DATA SHOWN Start Marker

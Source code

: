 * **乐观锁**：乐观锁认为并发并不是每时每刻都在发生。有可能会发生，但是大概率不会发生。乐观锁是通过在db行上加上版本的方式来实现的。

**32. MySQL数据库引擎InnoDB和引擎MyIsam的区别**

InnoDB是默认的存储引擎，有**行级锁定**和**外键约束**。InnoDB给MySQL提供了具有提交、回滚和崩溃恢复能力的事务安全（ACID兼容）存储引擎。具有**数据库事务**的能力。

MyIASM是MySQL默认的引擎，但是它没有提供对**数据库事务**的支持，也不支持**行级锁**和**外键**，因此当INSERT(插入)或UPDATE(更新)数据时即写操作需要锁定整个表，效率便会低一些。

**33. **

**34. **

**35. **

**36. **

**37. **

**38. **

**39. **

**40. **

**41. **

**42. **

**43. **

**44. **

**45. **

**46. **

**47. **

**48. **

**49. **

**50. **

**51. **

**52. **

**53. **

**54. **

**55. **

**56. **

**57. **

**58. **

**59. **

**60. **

DATA SHOWN End Marker

Which lines of the data include the string "数据库事务"? Copy each of them.

### [ANSWER BOX]
InnoDB是默认的存储引擎，有**行级锁定**和**外键约束**。InnoDB给MySQL提供了具有提交、回滚和崩溃恢复能力的事务安全（ACID兼容）存储引擎。具有**数据库事务**的能力。
MyIASM是MySQL默认的引擎，但是它没有提供对**数据库事务**的支持，也不支持**行级锁**和**外键**，因此当INSERT(插入)或UPDATE(更新)数据时即写操作需要锁定整个表，效率便会低一些。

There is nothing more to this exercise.